Exercise prompt
Scan the lines below for the string "emph". Reply with how many match, and no other words.

Collected data:
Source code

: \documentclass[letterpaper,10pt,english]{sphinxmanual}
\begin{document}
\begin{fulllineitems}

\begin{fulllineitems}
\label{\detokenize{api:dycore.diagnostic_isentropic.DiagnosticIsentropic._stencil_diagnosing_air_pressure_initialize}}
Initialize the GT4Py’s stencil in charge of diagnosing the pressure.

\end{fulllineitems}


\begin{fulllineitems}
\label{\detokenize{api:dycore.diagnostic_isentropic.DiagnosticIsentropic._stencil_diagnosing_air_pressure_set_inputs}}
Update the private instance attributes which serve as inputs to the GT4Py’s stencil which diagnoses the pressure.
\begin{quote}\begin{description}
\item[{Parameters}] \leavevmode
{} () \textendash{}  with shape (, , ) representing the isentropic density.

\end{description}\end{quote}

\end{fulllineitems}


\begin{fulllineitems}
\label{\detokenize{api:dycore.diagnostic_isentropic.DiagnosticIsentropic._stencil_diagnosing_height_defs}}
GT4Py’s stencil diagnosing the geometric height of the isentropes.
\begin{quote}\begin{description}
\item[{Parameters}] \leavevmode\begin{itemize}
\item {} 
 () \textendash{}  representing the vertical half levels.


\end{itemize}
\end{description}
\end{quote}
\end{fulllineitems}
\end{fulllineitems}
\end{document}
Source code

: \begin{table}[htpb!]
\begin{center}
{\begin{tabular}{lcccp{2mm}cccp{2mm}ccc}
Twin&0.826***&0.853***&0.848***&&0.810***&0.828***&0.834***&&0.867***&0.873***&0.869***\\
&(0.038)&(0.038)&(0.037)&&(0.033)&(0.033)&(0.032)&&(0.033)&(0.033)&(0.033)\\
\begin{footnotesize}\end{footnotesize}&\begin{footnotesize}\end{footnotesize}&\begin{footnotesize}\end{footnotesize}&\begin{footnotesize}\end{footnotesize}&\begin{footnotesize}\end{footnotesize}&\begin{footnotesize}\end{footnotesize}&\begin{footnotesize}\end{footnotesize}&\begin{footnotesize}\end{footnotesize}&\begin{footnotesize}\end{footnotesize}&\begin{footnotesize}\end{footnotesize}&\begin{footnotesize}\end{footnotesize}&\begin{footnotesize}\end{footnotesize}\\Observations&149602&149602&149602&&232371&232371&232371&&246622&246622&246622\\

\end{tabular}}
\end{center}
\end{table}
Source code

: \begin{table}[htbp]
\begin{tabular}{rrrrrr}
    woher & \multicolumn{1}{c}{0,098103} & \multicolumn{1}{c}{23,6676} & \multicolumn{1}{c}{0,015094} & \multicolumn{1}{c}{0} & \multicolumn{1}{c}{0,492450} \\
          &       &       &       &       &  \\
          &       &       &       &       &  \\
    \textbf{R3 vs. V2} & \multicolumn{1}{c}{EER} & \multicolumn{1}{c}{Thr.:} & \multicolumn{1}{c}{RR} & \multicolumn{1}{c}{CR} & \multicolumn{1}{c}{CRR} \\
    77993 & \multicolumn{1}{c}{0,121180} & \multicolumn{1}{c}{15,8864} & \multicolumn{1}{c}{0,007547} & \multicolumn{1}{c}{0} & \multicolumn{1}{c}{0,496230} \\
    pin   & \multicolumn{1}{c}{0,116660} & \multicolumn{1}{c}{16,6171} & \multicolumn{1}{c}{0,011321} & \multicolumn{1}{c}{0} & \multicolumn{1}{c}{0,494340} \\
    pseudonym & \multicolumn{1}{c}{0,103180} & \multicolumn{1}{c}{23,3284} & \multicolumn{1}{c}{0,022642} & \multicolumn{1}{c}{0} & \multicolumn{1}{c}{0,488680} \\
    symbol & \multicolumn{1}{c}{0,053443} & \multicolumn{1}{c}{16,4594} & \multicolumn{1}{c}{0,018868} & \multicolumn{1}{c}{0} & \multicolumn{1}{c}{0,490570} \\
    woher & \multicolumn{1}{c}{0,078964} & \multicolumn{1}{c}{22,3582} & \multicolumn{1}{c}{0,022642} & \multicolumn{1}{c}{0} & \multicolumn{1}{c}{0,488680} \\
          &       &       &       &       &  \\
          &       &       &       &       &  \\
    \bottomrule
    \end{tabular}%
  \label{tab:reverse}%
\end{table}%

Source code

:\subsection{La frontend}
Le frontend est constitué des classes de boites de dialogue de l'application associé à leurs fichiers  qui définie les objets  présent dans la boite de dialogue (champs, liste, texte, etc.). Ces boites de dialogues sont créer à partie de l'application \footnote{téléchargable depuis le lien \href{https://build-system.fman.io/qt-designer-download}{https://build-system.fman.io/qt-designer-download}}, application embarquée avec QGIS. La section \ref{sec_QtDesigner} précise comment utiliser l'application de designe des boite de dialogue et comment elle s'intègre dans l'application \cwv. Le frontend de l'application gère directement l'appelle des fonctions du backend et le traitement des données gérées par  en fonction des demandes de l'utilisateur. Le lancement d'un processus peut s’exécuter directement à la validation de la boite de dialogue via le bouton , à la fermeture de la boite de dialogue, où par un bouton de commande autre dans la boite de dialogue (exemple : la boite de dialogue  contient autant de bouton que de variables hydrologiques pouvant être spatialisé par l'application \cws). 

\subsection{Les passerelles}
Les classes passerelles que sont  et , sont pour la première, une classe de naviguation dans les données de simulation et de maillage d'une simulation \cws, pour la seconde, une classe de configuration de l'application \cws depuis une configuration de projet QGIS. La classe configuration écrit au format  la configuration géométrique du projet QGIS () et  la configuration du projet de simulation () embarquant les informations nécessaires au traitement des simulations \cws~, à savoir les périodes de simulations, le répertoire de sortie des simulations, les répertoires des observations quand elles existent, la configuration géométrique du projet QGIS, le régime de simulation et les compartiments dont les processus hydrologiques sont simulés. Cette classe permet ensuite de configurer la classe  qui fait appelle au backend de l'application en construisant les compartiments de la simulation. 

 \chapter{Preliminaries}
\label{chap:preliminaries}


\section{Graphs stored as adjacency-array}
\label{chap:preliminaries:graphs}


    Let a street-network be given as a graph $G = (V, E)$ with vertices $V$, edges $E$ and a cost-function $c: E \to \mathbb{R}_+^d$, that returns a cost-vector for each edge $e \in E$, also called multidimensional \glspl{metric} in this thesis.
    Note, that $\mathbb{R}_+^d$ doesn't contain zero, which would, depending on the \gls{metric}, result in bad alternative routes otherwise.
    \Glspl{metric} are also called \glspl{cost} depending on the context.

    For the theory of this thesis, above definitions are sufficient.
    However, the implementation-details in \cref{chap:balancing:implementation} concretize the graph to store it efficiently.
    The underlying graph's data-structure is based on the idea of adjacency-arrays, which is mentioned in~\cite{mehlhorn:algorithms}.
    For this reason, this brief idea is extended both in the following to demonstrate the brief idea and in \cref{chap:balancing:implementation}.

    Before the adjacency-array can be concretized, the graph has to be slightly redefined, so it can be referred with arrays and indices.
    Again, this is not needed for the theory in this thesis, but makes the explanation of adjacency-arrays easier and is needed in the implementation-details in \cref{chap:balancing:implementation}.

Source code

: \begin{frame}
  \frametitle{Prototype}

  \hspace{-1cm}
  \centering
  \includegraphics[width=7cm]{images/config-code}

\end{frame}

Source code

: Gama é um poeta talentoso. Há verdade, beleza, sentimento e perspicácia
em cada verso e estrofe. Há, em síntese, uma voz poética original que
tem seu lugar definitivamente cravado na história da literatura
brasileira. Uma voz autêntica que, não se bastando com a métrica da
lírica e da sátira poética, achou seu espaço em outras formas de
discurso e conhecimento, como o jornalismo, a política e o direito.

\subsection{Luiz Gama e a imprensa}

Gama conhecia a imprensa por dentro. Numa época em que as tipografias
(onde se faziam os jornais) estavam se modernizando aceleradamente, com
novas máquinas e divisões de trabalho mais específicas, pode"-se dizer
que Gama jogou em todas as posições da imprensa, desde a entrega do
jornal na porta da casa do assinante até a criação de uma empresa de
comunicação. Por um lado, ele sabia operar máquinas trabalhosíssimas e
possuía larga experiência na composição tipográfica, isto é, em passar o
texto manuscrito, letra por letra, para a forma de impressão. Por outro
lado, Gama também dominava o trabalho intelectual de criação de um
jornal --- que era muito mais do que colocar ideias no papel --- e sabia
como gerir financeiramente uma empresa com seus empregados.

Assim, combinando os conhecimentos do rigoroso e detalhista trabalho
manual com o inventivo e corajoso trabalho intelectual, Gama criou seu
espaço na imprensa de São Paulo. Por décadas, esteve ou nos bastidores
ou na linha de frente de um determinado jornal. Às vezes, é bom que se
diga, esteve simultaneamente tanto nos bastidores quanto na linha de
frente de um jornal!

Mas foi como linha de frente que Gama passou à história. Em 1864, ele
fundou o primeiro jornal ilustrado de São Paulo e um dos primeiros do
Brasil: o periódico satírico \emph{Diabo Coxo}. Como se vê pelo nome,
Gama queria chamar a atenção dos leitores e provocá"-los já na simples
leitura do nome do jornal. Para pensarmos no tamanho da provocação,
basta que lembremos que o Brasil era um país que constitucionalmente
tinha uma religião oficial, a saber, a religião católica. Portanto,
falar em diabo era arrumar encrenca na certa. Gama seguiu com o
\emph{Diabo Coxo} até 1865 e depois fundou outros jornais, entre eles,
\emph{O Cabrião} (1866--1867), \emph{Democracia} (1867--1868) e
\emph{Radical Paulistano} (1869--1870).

Answer space
4